According to multiple sources, Senate Majority Leader Harry Reid (D-NV) told Senate Finance Committee Chair Max Baucus (D-MT) to stop trying to negotiate with committee Republicans and to begin pushing his health care bill out of committee.

Reid expressed concerns that Baucus’s proposed legislation would not have a public plan but would include language removing the deduction for employer-based health care coverage.  Public plan proponents have been increasingly vocal this week, with House Democrats yesterday criticizing White House Chief of Staff Rahm Emanuel over comments suggesting the public plan was not a mandatory part of health care reform.

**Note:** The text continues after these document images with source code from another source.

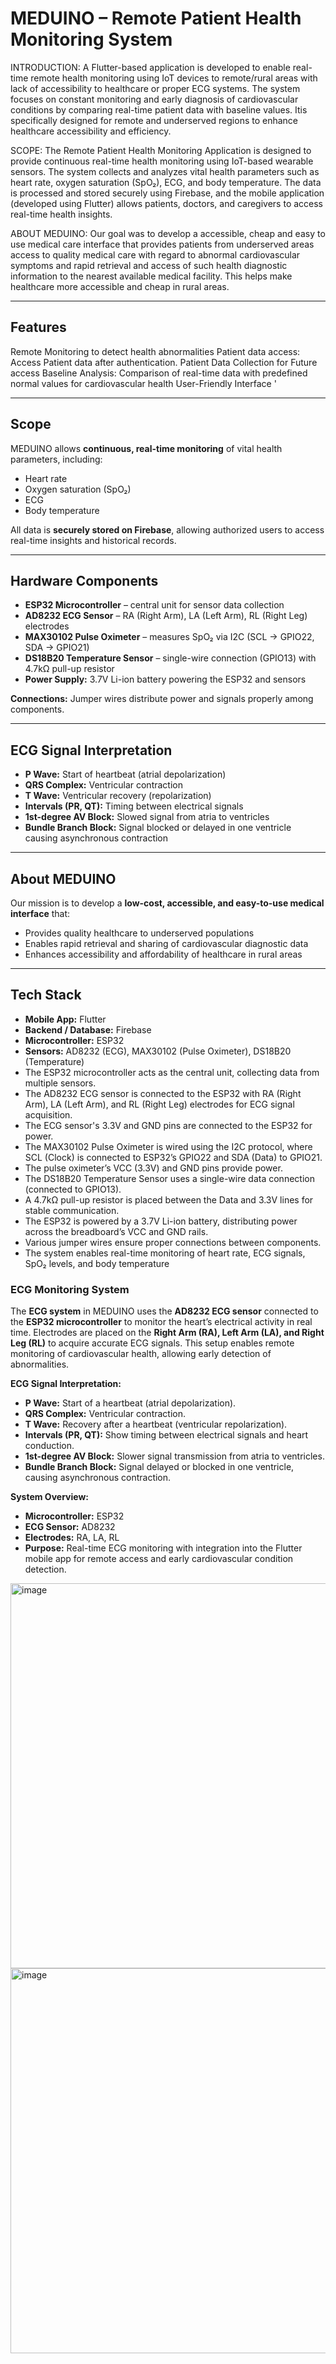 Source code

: 
# MEDUINO – Remote Patient Health Monitoring System

INTRODUCTION: 
A Flutter-based application is developed to enable real-time remote health monitoring using IoT devices to
remote/rural areas with lack of accessibility to healthcare or proper ECG systems. The system focuses on
constant monitoring and early diagnosis of cardiovascular conditions by comparing real-time patient data with
baseline values. Itis specifically designed for remote and underserved regions to enhance healthcare
accessibility and efficiency.

SCOPE: 
The Remote Patient Health Monitoring Application is designed to provide continuous real-time health monitoring
using IoT-based wearable sensors. The system collects and analyzes vital health parameters such as heart
rate, oxygen saturation (SpO₂), ECG, and body temperature. The data is processed and stored securely using
Firebase, and the mobile application (developed using Flutter) allows patients, doctors, and caregivers to access
real-time health insights.

ABOUT MEDUINO: 
Our goal was to develop a accessible, cheap and
easy to use medical care interface that provides
patients from underserved areas access to quality
medical care with regard to abnormal
cardiovascular symptoms and rapid retrieval and
access of such health diagnostic information to the
nearest available medical facility. This helps make
healthcare more accessible and cheap in rural
areas.

---

## Features

Remote Monitoring to detect health
abnormalities
Patient data access: Access Patient data
after authentication.
Patient Data Collection for Future access
Baseline Analysis: Comparison of real-time
data with predefined normal values for
cardiovascular health
User-Friendly Interface
'


---

## Scope

MEDUINO allows **continuous, real-time monitoring** of vital health parameters, including:

- Heart rate  
- Oxygen saturation (SpO₂)  
- ECG  
- Body temperature  

All data is **securely stored on Firebase**, allowing authorized users to access real-time insights and historical records.

---

## Hardware Components

- **ESP32 Microcontroller** – central unit for sensor data collection  
- **AD8232 ECG Sensor** – RA (Right Arm), LA (Left Arm), RL (Right Leg) electrodes  
- **MAX30102 Pulse Oximeter** – measures SpO₂ via I2C (SCL → GPIO22, SDA → GPIO21)  
- **DS18B20 Temperature Sensor** – single-wire connection (GPIO13) with 4.7kΩ pull-up resistor  
- **Power Supply:** 3.7V Li-ion battery powering the ESP32 and sensors  

**Connections:** Jumper wires distribute power and signals properly among components.

---

## ECG Signal Interpretation

- **P Wave:** Start of heartbeat (atrial depolarization)  
- **QRS Complex:** Ventricular contraction  
- **T Wave:** Ventricular recovery (repolarization)  
- **Intervals (PR, QT):** Timing between electrical signals  
- **1st-degree AV Block:** Slowed signal from atria to ventricles  
- **Bundle Branch Block:** Signal blocked or delayed in one ventricle causing asynchronous contraction  

---

## About MEDUINO

Our mission is to develop a **low-cost, accessible, and easy-to-use medical interface** that:

- Provides quality healthcare to underserved populations  
- Enables rapid retrieval and sharing of cardiovascular diagnostic data  
- Enhances accessibility and affordability of healthcare in rural areas  

---

## Tech Stack

- **Mobile App:** Flutter  
- **Backend / Database:** Firebase  
- **Microcontroller:** ESP32  
- **Sensors:** AD8232 (ECG), MAX30102 (Pulse Oximeter), DS18B20 (Temperature)  
- The ESP32 microcontroller acts as the central unit, collecting data from multiple sensors.
- The AD8232 ECG sensor is connected to the ESP32 with RA (Right Arm), LA (Left Arm), and RL (Right
Leg) electrodes for ECG signal acquisition.
- The ECG sensor's 3.3V and GND pins are connected to the ESP32 for power.
- The MAX30102 Pulse Oximeter is wired using the I2C protocol, where SCL (Clock) is connected to
ESP32’s GPIO22 and SDA (Data) to GPIO21.
- The pulse oximeter’s VCC (3.3V) and GND pins provide power.
- The DS18B20 Temperature Sensor uses a single-wire data connection (connected to GPIO13).
- A 4.7kΩ pull-up resistor is placed between the Data and 3.3V lines for stable communication.
- The ESP32 is powered by a 3.7V Li-ion battery, distributing power across the breadboard’s VCC and
GND rails.
- Various jumper wires ensure proper connections between components.
- The system enables real-time monitoring of heart rate, ECG signals, SpO₂ levels, and body
temperature

### ECG Monitoring System

The **ECG system** in MEDUINO uses the **AD8232 ECG sensor** connected to the **ESP32 microcontroller** to monitor the heart’s electrical activity in real time. Electrodes are placed on the **Right Arm (RA), Left Arm (LA), and Right Leg (RL)** to acquire accurate ECG signals. This setup enables remote monitoring of cardiovascular health, allowing early detection of abnormalities.

**ECG Signal Interpretation:**  
- **P Wave:** Start of a heartbeat (atrial depolarization).  
- **QRS Complex:** Ventricular contraction.  
- **T Wave:** Recovery after a heartbeat (ventricular repolarization).  
- **Intervals (PR, QT):** Show timing between electrical signals and heart conduction.  
- **1st-degree AV Block:** Slower signal transmission from atria to ventricles.  
- **Bundle Branch Block:** Signal delayed or blocked in one ventricle, causing asynchronous contraction.

**System Overview:**  
- **Microcontroller:** ESP32  
- **ECG Sensor:** AD8232  
- **Electrodes:** RA, LA, RL  
- **Purpose:** Real-time ECG monitoring with integration into the Flutter mobile app for remote access and early cardiovascular condition detection.


<img width="1092" height="616" alt="image" src="https://github.com/user-attachments/assets/a553675c-d0ce-4c06-b8f8-e7d3fce9c9a1" />
<img width="1092" height="616" alt="image" src="https://github.com/user-attachments/assets/0c66a815-92b2-4758-a01e-976d955c1622" />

Reports of the criticism came after yesterday’s weekly Democratic leadership meeting.  Roll Call reports that Reid’s message was delivered through an intermediary after the majority leader had consulted with the caucus leaders.  The newspaper also reports that Reid’s message told Baucus the lack of a public plan would cost his bill 10-15 Democratic votes, and that losing so many in the caucus was not worth the effort to gain a few Republican votes.

Additionally, concern has been raised in the Democratic caucus over the employer-deduction proposal after polling shows 70% of Americans are opposed to removing the deduction.  An idea being discussed is a surtax on families with income above $250,000 as an alternative to pay for the reform legislation, but there is a general uncertainty as to what is going to be used to pay for the Finance Committee’s legislation.  Senator Baucus acknowledged as much by saying: “It’s a very complex bill.  People are getting skittish all around.”

If you were a member of Congress, how would you propose to pay for health care reform?

Quick Hits

The American Hospital Association, Catholic Health Association, and Federation of American Hospitals will announce with Vice President Joe Biden $155 billion in health care savings over 10 years… Washington Post examines the idea of “rationing” in health care reform… Congressional Budget Office scores the House Tri-Committee health care bill (subscription) at $1.5 trillion over ten years, House leaders expected to announce their revenue raisers today… the HELP Committee finishes debate on the long-term care sections of their health care bill.